Entwicklung eines neuen Verbundsystems für Alt- & Totholz
Österreichweit soll ein einmaliges Modell für die Planung und Umsetzung anspruchsvoller Wald-Umweltmaßnahmen in privaten Wäldern, abseits von Großschutzgebieten, entstehen. Hierfür arbeiten der WWF Österreich und die Esterhazy Betriebe seit 2018 an der Umsetzung eines Verbundsystems, das Alt- und Totholz fördern und gleichzeitig die Bewirtschaftung der Wälder so wenig wie möglich behindern soll. Im 3.500 Hektar umfassenden Projektgebiet im Leithagebirge dienen dabei die sogenannten „EU-Schutzgüter“ (ausgewählte, schützenswerte Tier- und Pflanzenarten) Halsbandschnäpper, Mittelspecht, Hirschkäfer und Großer Eichenbock als jene Arten, die mit dem Modell aufgrund ihrer hohen Ansprüche an ihren Lebensraum, geschützt und gefördert werden sollen. Gleichzeitig wird das Projekt als Vorzeige- und Modellprojekt geführt, das auf die Umsetzung eines Managementkonzepts hinausläuft. Das Ziel ist sowohl die räumlich explizite Umsetzung im Leithagebirge sowie das Ausarbeiten eines Praxisleitfadens für Folgeprojekte in anderen Arealen.

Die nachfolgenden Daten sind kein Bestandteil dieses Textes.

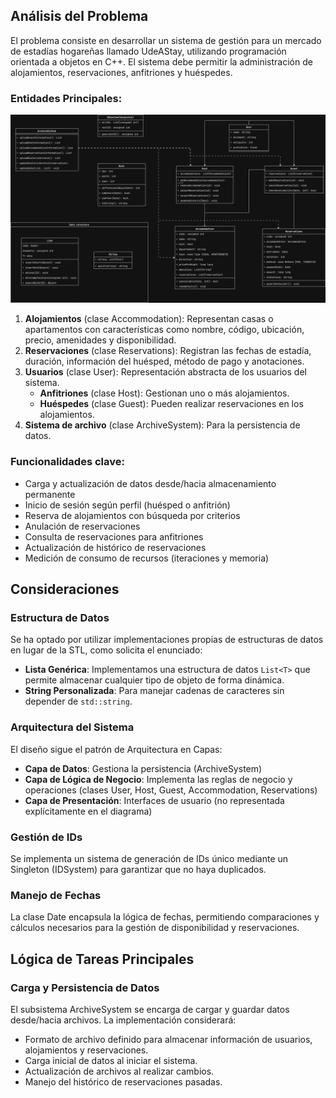 ## Análisis del Problema

El problema consiste en desarrollar un sistema de gestión para un mercado de estadías hogareñas llamado UdeAStay, utilizando programación orientada a objetos en C++. El sistema debe permitir la administración de alojamientos, reservaciones, anfitriones y huéspedes.


### Entidades Principales:

![Texto alternativo](DiagramaUdeAStay.png)

1. **Alojamientos** (clase Accommodation): Representan casas o apartamentos con características como nombre, código, ubicación, precio, amenidades y disponibilidad.
2. **Reservaciones** (clase Reservations): Registran las fechas de estadía, duración, información del huésped, método de pago y anotaciones.
3. **Usuarios** (clase User): Representación abstracta de los usuarios del sistema.
    - **Anfitriones** (clase Host): Gestionan uno o más alojamientos.
    - **Huéspedes** (clase Guest): Pueden realizar reservaciones en los alojamientos.
4. **Sistema de archivo** (clase ArchiveSystem): Para la persistencia de datos.

### Funcionalidades clave:

- Carga y actualización de datos desde/hacia almacenamiento permanente
- Inicio de sesión según perfil (huésped o anfitrión)
- Reserva de alojamientos con búsqueda por criterios
- Anulación de reservaciones
- Consulta de reservaciones para anfitriones
- Actualización de histórico de reservaciones
- Medición de consumo de recursos (iteraciones y memoria)

## Consideraciones

### Estructura de Datos

Se ha optado por utilizar implementaciones propias de estructuras de datos en lugar de la STL, como solicita el enunciado:

- **Lista Genérica**: Implementamos una estructura de datos `List<T>` que permite almacenar cualquier tipo de objeto de forma dinámica.
- **String Personalizada**: Para manejar cadenas de caracteres sin depender de `std::string`.

### Arquitectura del Sistema

El diseño sigue el patrón de Arquitectura en Capas:

- **Capa de Datos**: Gestiona la persistencia (ArchiveSystem)
- **Capa de Lógica de Negocio**: Implementa las reglas de negocio y operaciones (clases User, Host, Guest, Accommodation, Reservations)
- **Capa de Presentación**: Interfaces de usuario (no representada explícitamente en el diagrama)

### Gestión de IDs

Se implementa un sistema de generación de IDs único mediante un Singleton (IDSystem) para garantizar que no haya duplicados.

### Manejo de Fechas

La clase Date encapsula la lógica de fechas, permitiendo comparaciones y cálculos necesarios para la gestión de disponibilidad y reservaciones.

## Lógica de Tareas Principales

### Carga y Persistencia de Datos

El subsistema ArchiveSystem se encarga de cargar y guardar datos desde/hacia archivos. La implementación considerará:

- Formato de archivo definido para almacenar información de usuarios, alojamientos y reservaciones.
- Carga inicial de datos al iniciar el sistema.
- Actualización de archivos al realizar cambios.
- Manejo del histórico de reservaciones pasadas.
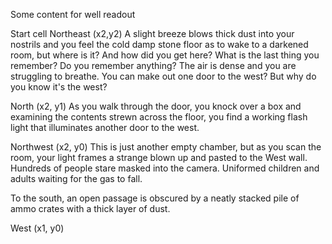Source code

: Some content for well readout



Start cell Northeast (x2,y2)
  A slight breeze blows thick dust into your nostrils and you feel the cold damp stone floor as to wake to a darkened room, but where is it?  And how did you get here?  What is the last thing you remember? Do you remember anything?  The air is dense and you are struggling to breathe.  You can make out one door to the west? But why do you know it's the west?

North (x2, y1)
  As you walk through the door, you knock over a box and examining the contents strewn across the floor, you find a working flash light that illuminates another door to the west.

Northwest (x2, y0)
  This is just another empty chamber, but as you scan the room, your light frames a strange blown up and pasted to the West wall.  Hundreds of people stare masked into the camera.  Uniformed children and adults waiting for the gas to fall.

  To the south, an open passage is obscured by a neatly stacked pile of ammo crates with a thick layer of dust.

West (x1, y0)
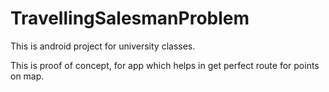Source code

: # TravellingSalesmanProblem

This is android project for university classes.

This is proof of concept, for app which helps in get perfect route for points on map.
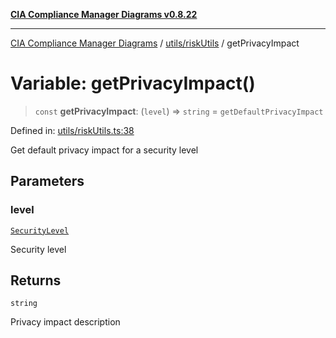 [**CIA Compliance Manager Diagrams v0.8.22**](../../../README.md)

***

[CIA Compliance Manager Diagrams](../../../modules.md) / [utils/riskUtils](../README.md) / getPrivacyImpact

# Variable: getPrivacyImpact()

> `const` **getPrivacyImpact**: (`level`) => `string` = `getDefaultPrivacyImpact`

Defined in: [utils/riskUtils.ts:38](https://github.com/Hack23/cia-compliance-manager/blob/5eebba14bef5523072dd8c486c1cd0c7c18766fc/src/utils/riskUtils.ts#L38)

Get default privacy impact for a security level

## Parameters

### level

[`SecurityLevel`](../../../types/cia/type-aliases/SecurityLevel.md)

Security level

## Returns

`string`

Privacy impact description
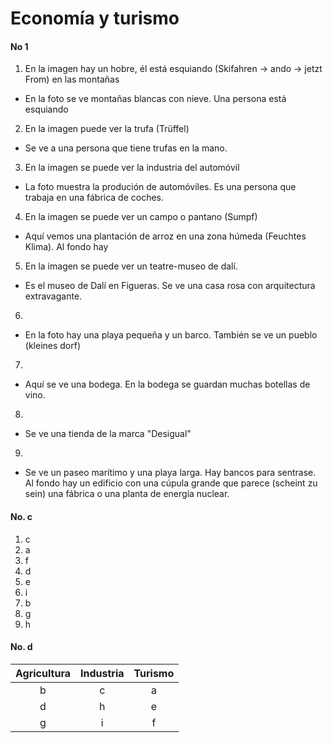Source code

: # Economía y turismo
#### No 1
1. En la imagen hay un hobre, él está esquiando (Skifahren -> ando -> jetzt From) en las montañas
- En la foto se ve montañas blancas con nieve. Una persona está esquiando

2. En la imagen puede ver la trufa (Trüffel)
- Se ve a una persona que tiene trufas en la mano.
3. En la imagen se puede ver la industria del automóvil  
- La foto muestra la produción de automóviles. Es una persona que trabaja en una fábrica de coches.
4. En la imagen se puede ver un campo o pantano (Sumpf)
- Aquí vemos una plantación de arroz en una zona húmeda (Feuchtes Klima). Al fondo hay  
5. En la imagen se puede ver un teatre-museo de dalí.
- Es el museo de Dalí en Figueras. Se ve una casa rosa con arquitectura extravagante. 

6. 
- En la foto hay una playa pequeña y un barco. También se ve un pueblo (kleines dorf)
7.
- Aquí se ve una bodega. En la bodega se guardan muchas botellas de vino. 
8. 
- Se ve una tienda de la marca "Desigual"
9. 
- Se ve un paseo marítimo y una playa larga. Hay bancos para sentrase. Al fondo hay un edificio con una cúpula grande que parece (scheint zu sein) una fábrica o una planta de energía nuclear. 

#### No. c
1. c
2. a
3. f
4. d
5. e
6. i
7. b
8. g
9. h 

#### No. d
|Agricultura|Industria|Turismo|
|:---------:|:-------:|:-----:|
|b          |c        |a      |
|d          |h        |e      |
|g          |i        |f      |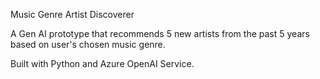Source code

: Music Genre Artist Discoverer

A Gen AI prototype that recommends 5 new artists from the past 5 years based on user's chosen music genre.

Built with Python and Azure OpenAI Service.
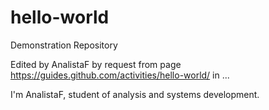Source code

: # hello-world
Demonstration Repository


Edited by AnalistaF by request from page https://guides.github.com/activities/hello-world/ in ...

I'm AnalistaF, student of analysis and systems development. 
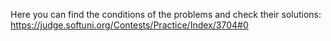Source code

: Here you can find the conditions of the problems and check their solutions:
https://judge.softuni.org/Contests/Practice/Index/3704#0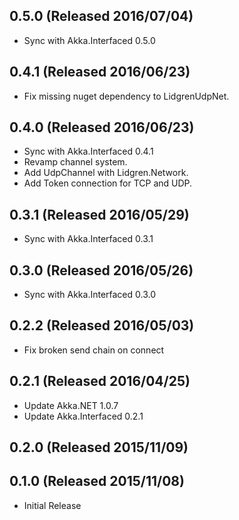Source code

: ## 0.5.0 (Released 2016/07/04)

* Sync with Akka.Interfaced 0.5.0

## 0.4.1 (Released 2016/06/23)

* Fix missing nuget dependency to LidgrenUdpNet.

## 0.4.0 (Released 2016/06/23)

* Sync with Akka.Interfaced 0.4.1
* Revamp channel system.
* Add UdpChannel with Lidgren.Network.
* Add Token connection for TCP and UDP.

## 0.3.1 (Released 2016/05/29)

* Sync with Akka.Interfaced 0.3.1

## 0.3.0 (Released 2016/05/26)

* Sync with Akka.Interfaced 0.3.0

## 0.2.2 (Released 2016/05/03)

* Fix broken send chain on connect
 
## 0.2.1 (Released 2016/04/25)

* Update Akka.NET 1.0.7
* Update Akka.Interfaced 0.2.1

## 0.2.0 (Released 2015/11/09)

## 0.1.0 (Released 2015/11/08)

* Initial Release
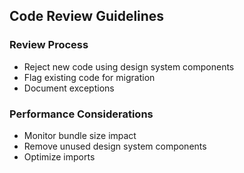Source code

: ## Code Review Guidelines

### Review Process

- Reject new code using design system components
- Flag existing code for migration
- Document exceptions

### Performance Considerations

- Monitor bundle size impact
- Remove unused design system components
- Optimize imports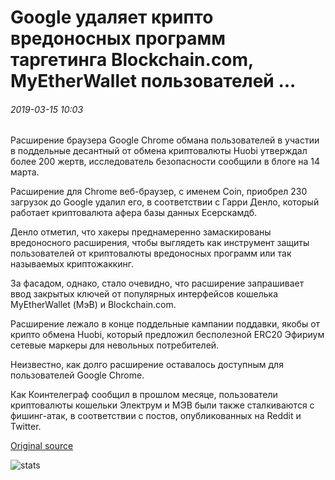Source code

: # Google удаляет крипто вредоносных программ таргетинга Blockchain.com, MyEtherWallet пользователей ...

###### 2019-03-15 10:03

Расширение браузера Google Chrome обмана пользователей в участии в поддельные десантный от обмена криптовалюты Huobi утверждал более 200 жертв, исследователь безопасности сообщили в блоге на 14 марта.

Расширение для Chrome веб-браузер, с именем Coin, приобрел 230 загрузок до Google удалил его, в соответствии с Гарри Денло, который работает криптовалюта афера базы данных Есерскамдб.

Денло отметил, что хакеры преднамеренно замаскированы вредоносного расширения, чтобы выглядеть как инструмент защиты пользователей от криптовалюты вредоносных программ или так называемых криптожаккинг.

За фасадом, однако, стало очевидно, что расширение запрашивает ввод закрытых ключей от популярных интерфейсов кошелька MyEtherWallet (МэВ) и Blockchain.com.

Расширение лежало в конце поддельные кампании поддавки, якобы от крипто обмена Huobi, который предложил бесполезной ERC20 Эфириум сетевые маркеры для невольных потребителей.

Неизвестно, как долго расширение оставалось доступным для пользователей Google Chrome.

Как Коинтелеграф сообщил в прошлом месяце, пользователи криптовалюты кошельки Электрум и МЭВ были также сталкиваются с фишинг-атак, в соответствии с постов, опубликованных на Reddit и Twitter.

[Original source](https://cointelegraph.com/news/google-deletes-crypto-malware-targeting-blockchaincom-myetherwallet-users)

![stats](https://c.statcounter.com/11760860/0/a89fa40b/1/ "stats")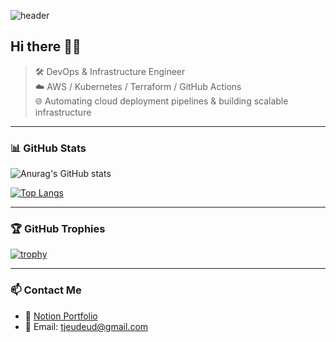 <!-- Profile Header -->
![header](https://capsule-render.vercel.app/api?type=waving&color=gradient&height=200&section=header&text=SeoJeong's%20GitHub&fontSize=35&fontColor=ffffff)

## Hi there 👋😊  
> 🛠 DevOps & Infrastructure Engineer  
> ☁️ AWS / Kubernetes / Terraform / GitHub Actions  
> 🌐 Automating cloud deployment pipelines & building scalable infrastructure

---

### 📊 GitHub Stats  
![Anurag's GitHub stats](https://github-readme-stats.vercel.app/api?username=hsj1024&show_icons=true&theme=radical)

[![Top Langs](https://github-readme-stats.vercel.app/api/top-langs/?username=hsj1024&layout=compact&hide_border=true&title_color=004386&icon_color=004386)](https://github.com/hsj1024)

---

### 🏆 GitHub Trophies  
[![trophy](https://github-profile-trophy.vercel.app/?username=hsj1024&margin-w=8&theme=darkhub)](https://github.com/ryo-ma/github-profile-trophy)

---

### 📫 Contact Me  
- 💼 [Notion Portfolio](https://gratis-path-fb4.notion.site/47b890b855b74a48a739e197b25e7689?pvs=4)  
- 📮 Email: tjeudeud@gmail.com

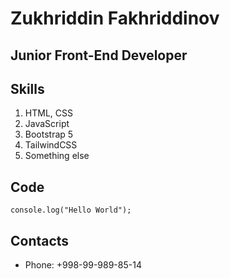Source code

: # Zukhriddin Fakhriddinov

## Junior Front-End Developer

## Skills
1. HTML, CSS
2. JavaScript
3. Bootstrap 5
4. TailwindCSS
5. Something else

## Code
`
console.log("Hello World");
`

## Contacts
 - Phone: +998-99-989-85-14
 
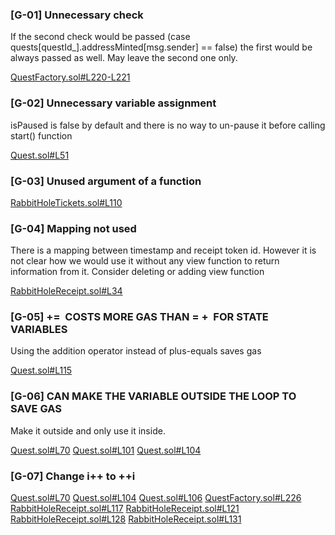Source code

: ### [G-01] Unnecessary check

If the second check would be passed (case quests[questId_].addressMinted[msg.sender] == false) the first would be always passed as well. 
May leave the second one only.

[QuestFactory.sol#L220-L221](https://github.com/rabbitholegg/quest-protocol/blob/8c4c1f71221570b14a0479c216583342bd652d8d/contracts/QuestFactory.sol#L220-L221)


### [G-02] Unnecessary variable assignment

isPaused is false by default and there is no way to un-pause it before calling start() function

[Quest.sol#L51](https://github.com/rabbitholegg/quest-protocol/blob/8c4c1f71221570b14a0479c216583342bd652d8d/contracts/Quest.sol#L51)


### [G-03] Unused argument of a function 

[RabbitHoleTickets.sol#L110](https://github.com/rabbitholegg/quest-protocol/blob/8c4c1f71221570b14a0479c216583342bd652d8d/contracts/RabbitHoleTickets.sol#L110)


### [G-04] Mapping not used

There is a mapping between timestamp and receipt token id. 
However it is not clear how we would use it without any view function to return information from it.
Consider deleting or adding view function

[RabbitHoleReceipt.sol#L34](https://github.com/rabbitholegg/quest-protocol/blob/8c4c1f71221570b14a0479c216583342bd652d8d/contracts/RabbitHoleReceipt.sol#L34)


### [G-05] <x> += <y>  COSTS MORE GAS THAN <x> = <x> + <y>  FOR STATE VARIABLES


Using the addition operator instead of plus-equals saves gas

[Quest.sol#L115](https://github.com/rabbitholegg/quest-protocol/blob/8c4c1f71221570b14a0479c216583342bd652d8d/contracts/Quest.sol#L115)


### [G-06] CAN MAKE THE VARIABLE OUTSIDE THE LOOP TO SAVE GAS

Make it outside and only use it inside.

[Quest.sol#L70](https://github.com/rabbitholegg/quest-protocol/blob/8c4c1f71221570b14a0479c216583342bd652d8d/contracts/Quest.sol#L70)
[Quest.sol#L101](https://github.com/rabbitholegg/quest-protocol/blob/8c4c1f71221570b14a0479c216583342bd652d8d/contracts/Quest.sol#L101)
[Quest.sol#L104](https://github.com/rabbitholegg/quest-protocol/blob/8c4c1f71221570b14a0479c216583342bd652d8d/contracts/Quest.sol#L104)


### [G-07] Change i++ to ++i


[Quest.sol#L70](https://github.com/rabbitholegg/quest-protocol/blob/8c4c1f71221570b14a0479c216583342bd652d8d/contracts/Quest.sol#L70)
[Quest.sol#L104](https://github.com/rabbitholegg/quest-protocol/blob/8c4c1f71221570b14a0479c216583342bd652d8d/contracts/Quest.sol#L104)
[Quest.sol#L106](https://github.com/rabbitholegg/quest-protocol/blob/8c4c1f71221570b14a0479c216583342bd652d8d/contracts/Quest.sol#L106)
[QuestFactory.sol#L226](https://github.com/rabbitholegg/quest-protocol/blob/8c4c1f71221570b14a0479c216583342bd652d8d/contracts/QuestFactory.sol#L226)
[RabbitHoleReceipt.sol#L117](https://github.com/rabbitholegg/quest-protocol/blob/8c4c1f71221570b14a0479c216583342bd652d8d/contracts/RabbitHoleReceipt.sol#L117)
[RabbitHoleReceipt.sol#L121](https://github.com/rabbitholegg/quest-protocol/blob/8c4c1f71221570b14a0479c216583342bd652d8d/contracts/RabbitHoleReceipt.sol#L121)
[RabbitHoleReceipt.sol#L128](https://github.com/rabbitholegg/quest-protocol/blob/8c4c1f71221570b14a0479c216583342bd652d8d/contracts/RabbitHoleReceipt.sol#L128)
[RabbitHoleReceipt.sol#L131](https://github.com/rabbitholegg/quest-protocol/blob/8c4c1f71221570b14a0479c216583342bd652d8d/contracts/RabbitHoleReceipt.sol#L131)
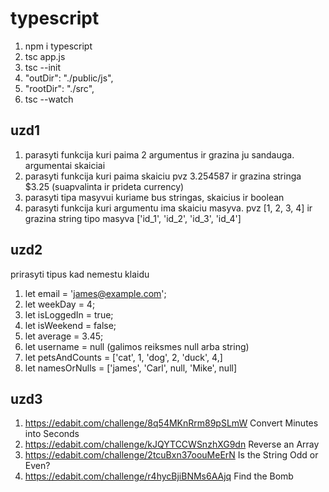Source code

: # typescript

1. npm i typescript
2. tsc app.js
3. tsc --init
4. "outDir": "./public/js",
5. "rootDir": "./src",
6. tsc --watch

## uzd1

1. parasyti funkcija kuri paima 2 argumentus ir grazina ju sandauga. argumentai skaiciai
2. parasyti funkcija kuri paima skaiciu pvz 3.254587 ir grazina stringa $3.25 (suapvalinta ir prideta currency)
3. parasyti tipa masyvui kuriame bus stringas, skaicius ir boolean
4. parasyti funkcija kuri argumentu ima skaiciu masyva. pvz [1, 2, 3, 4] ir grazina string tipo masyva ['id_1', 'id_2', 'id_3', 'id_4']

## uzd2

prirasyti tipus kad nemestu klaidu

1. let email = 'james@example.com';
2. let weekDay = 4;
3. let isLoggedIn = true;
4. let isWeekend = false;
5. let average = 3.45;
6. let username = null (galimos reiksmes null arba string)
7. let petsAndCounts = ['cat', 1, 'dog', 2, 'duck', 4,]
8. let namesOrNulls = ['james', 'Carl', null, 'Mike', null]

## uzd3

1. https://edabit.com/challenge/8q54MKnRrm89pSLmW Convert Minutes into Seconds
2. https://edabit.com/challenge/kJQYTCCWSnzhXG9dn Reverse an Array
3. https://edabit.com/challenge/2tcuBxn37oouMeErN Is the String Odd or Even?
4. https://edabit.com/challenge/r4hycBjiBNMs6AAjq Find the Bomb
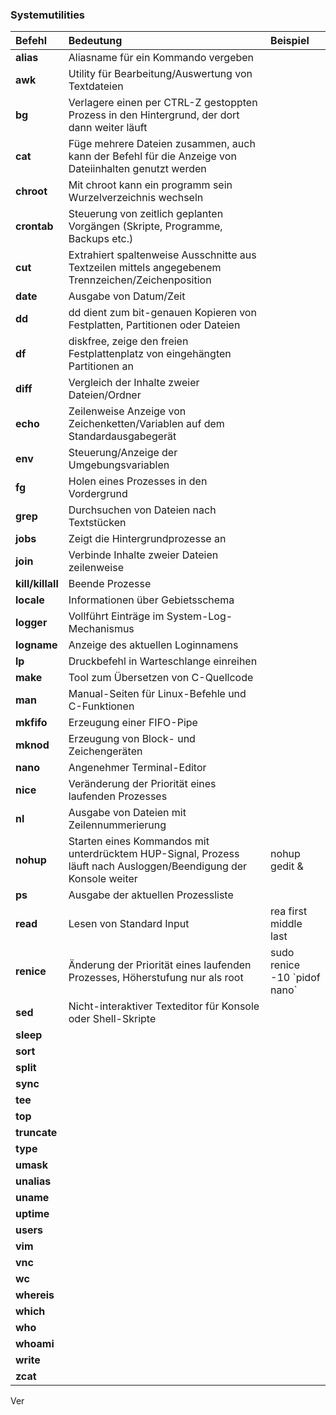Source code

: ### Systemutilities

| Befehl | Bedeutung | Beispiel |
| :--- | :--- | :--- |
| **alias** | Aliasname für ein Kommando vergeben |  |
| **awk** | Utility für Bearbeitung/Auswertung von Textdateien |  |
| **bg** | Verlagere einen per CTRL-Z gestoppten Prozess in den Hintergrund, der dort dann weiter läuft |  |
| **cat** | Füge mehrere Dateien zusammen, auch kann der Befehl für die Anzeige von Dateiinhalten genutzt werden |  |
| **chroot** | Mit chroot kann ein programm sein Wurzelverzeichnis wechseln |  |
| **crontab** | Steuerung von zeitlich geplanten Vorgängen \(Skripte, Programme, Backups etc.\) |  |
| **cut** | Extrahiert spaltenweise Ausschnitte aus Textzeilen mittels angegebenem Trennzeichen/Zeichenposition |  |
| **date** | Ausgabe von Datum/Zeit |  |
| **dd** | dd dient zum bit-genauen Kopieren von Festplatten, Partitionen oder Dateien |  |
| **df** | diskfree, zeige den freien Festplattenplatz von eingehängten Partitionen an |  |
| **diff** | Vergleich der Inhalte zweier Dateien/Ordner |  |
| **echo** | Zeilenweise Anzeige von Zeichenketten/Variablen auf dem Standardausgabegerät |  |
| **env** | Steuerung/Anzeige der Umgebungsvariablen |  |
| **fg** | Holen eines Prozesses in den Vordergrund |  |
| **grep** | Durchsuchen von Dateien nach Textstücken |  |
| **jobs** | Zeigt die Hintergrundprozesse an |  |
| **join** | Verbinde Inhalte zweier Dateien zeilenweise |  |
| **kill/killall** | Beende Prozesse |  |
| **locale** | Informationen über Gebietsschema |  |
| **logger** | Vollführt Einträge im System-Log-Mechanismus |  |
| **logname** | Anzeige des aktuellen Loginnamens |  |
| **lp** | Druckbefehl in Warteschlange einreihen |  |
| **make** | Tool zum Übersetzen von C-Quellcode |  |
| **man** | Manual-Seiten für Linux-Befehle und C-Funktionen |  |
| **mkfifo** | Erzeugung einer FIFO-Pipe |  |
| **mknod** | Erzeugung von Block- und Zeichengeräten |  |
| **nano** | Angenehmer Terminal-Editor |  |
| **nice** | Veränderung der Priorität eines laufenden Prozesses |  |
| **nl** | Ausgabe von Dateien mit Zeilennummerierung |  |
| **nohup** | Starten eines Kommandos mit unterdrücktem HUP-Signal, Prozess läuft nach Ausloggen/Beendigung der Konsole weiter | nohup gedit & |
| **ps** | Ausgabe der aktuellen Prozessliste |  |
| **read** | Lesen von Standard Input | rea first middle last |
| **renice** | Änderung der Priorität eines laufenden Prozesses, Höherstufung nur als root | sudo renice -10 \`pidof nano\` |
| **sed** | Nicht-interaktiver Texteditor für Konsole oder Shell-Skripte |  |
| **sleep** |  |  |
| **sort** |  |  |
| **split** |  |  |
| **sync** |  |  |
| **tee** |  |  |
| **top** |  |  |
| **truncate** |  |  |
| **type** |  |  |
| **umask** |  |  |
| **unalias** |  |  |
| **uname** |  |  |
| **uptime** |  |  |
| **users** |  |  |
| **vim** |  |  |
| **vnc** |  |  |
| **wc** |  |  |
| **whereis** |  |  |
| **which** |  |  |
| **who** |  |  |
| **whoami** |  |  |
| **write** |  |  |
| **zcat** |  |  |

Ver

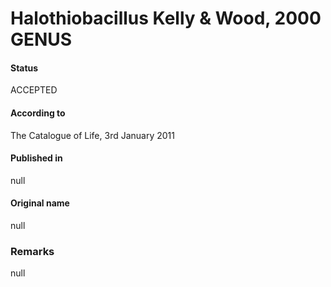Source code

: # Halothiobacillus Kelly & Wood, 2000 GENUS

#### Status
ACCEPTED

#### According to
The Catalogue of Life, 3rd January 2011

#### Published in
null

#### Original name
null

### Remarks
null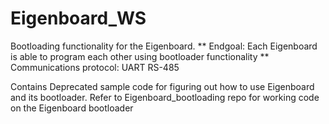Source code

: # Eigenboard_WS
Bootloading functionality for the Eigenboard.
** Endgoal: Each Eigenboard is able to program each other using bootloader functionality **
Communications protocol: UART RS-485

Contains Deprecated sample code for figuring out how to use Eigenboard and its bootloader.
Refer to Eigenboard_bootloading repo for working code on the Eigenboard bootloader
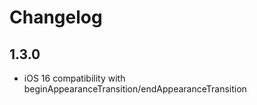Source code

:# Changelog

## 1.3.0

* iOS 16 compatibility with beginAppearanceTransition/endAppearanceTransition
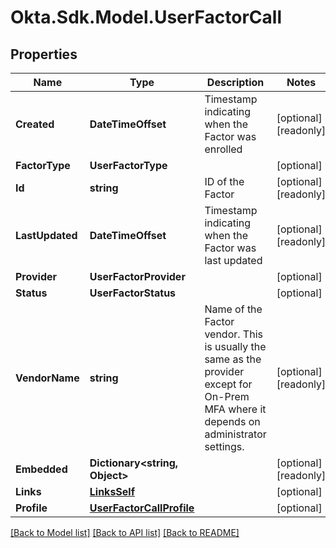 # Okta.Sdk.Model.UserFactorCall

## Properties

Name | Type | Description | Notes
------------ | ------------- | ------------- | -------------
**Created** | **DateTimeOffset** | Timestamp indicating when the Factor was enrolled | [optional] [readonly] 
**FactorType** | **UserFactorType** |  | [optional] 
**Id** | **string** | ID of the Factor | [optional] [readonly] 
**LastUpdated** | **DateTimeOffset** | Timestamp indicating when the Factor was last updated | [optional] [readonly] 
**Provider** | **UserFactorProvider** |  | [optional] 
**Status** | **UserFactorStatus** |  | [optional] 
**VendorName** | **string** | Name of the Factor vendor. This is usually the same as the provider except for On-Prem MFA where it depends on administrator settings. | [optional] [readonly] 
**Embedded** | **Dictionary&lt;string, Object&gt;** |  | [optional] [readonly] 
**Links** | [**LinksSelf**](LinksSelf.md) |  | [optional] 
**Profile** | [**UserFactorCallProfile**](UserFactorCallProfile.md) |  | [optional] 

[[Back to Model list]](../README.md#documentation-for-models) [[Back to API list]](../README.md#documentation-for-api-endpoints) [[Back to README]](../README.md)

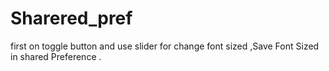 # Sharered_pref
first on toggle button and use slider for change font sized ,Save Font Sized in shared Preference .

In Zukunft sollen sich, dank der Arbeit des WWF und Esterhazy, Naturschutz und forstbetriebliche Ziele nicht mehr ausschließen, sondern ergänzen.
Darum ist altes und totes Holz so wichtig
Tote Äste, abgestorbene stehende und umgefallene Bäume sind eine seltene Szenerie in vielen Wäldern. Doch wer hätte gedacht, dass es gerade Totholz ist, das unseren heimischen Wäldern Leben einhaucht? Als Nahrung und Lebensraum stellt es die Basis für einen gesunden Waldboden dar. Es liefert dem Wald organisches Material, Nährstoffe und fungiert als Wasserspeicher. Totholz bietet einer Vielzahl an Organismen sowie größeren Waldbewohnern Lebensraum und Nahrung. Als natürlicher Stabilisator des Bodens verhindert es außerdem Hangrutschungen, Erosion, Lawinen und Steinschlag und speichert über viele Jahrzehnte hinweg Kohlenstoff.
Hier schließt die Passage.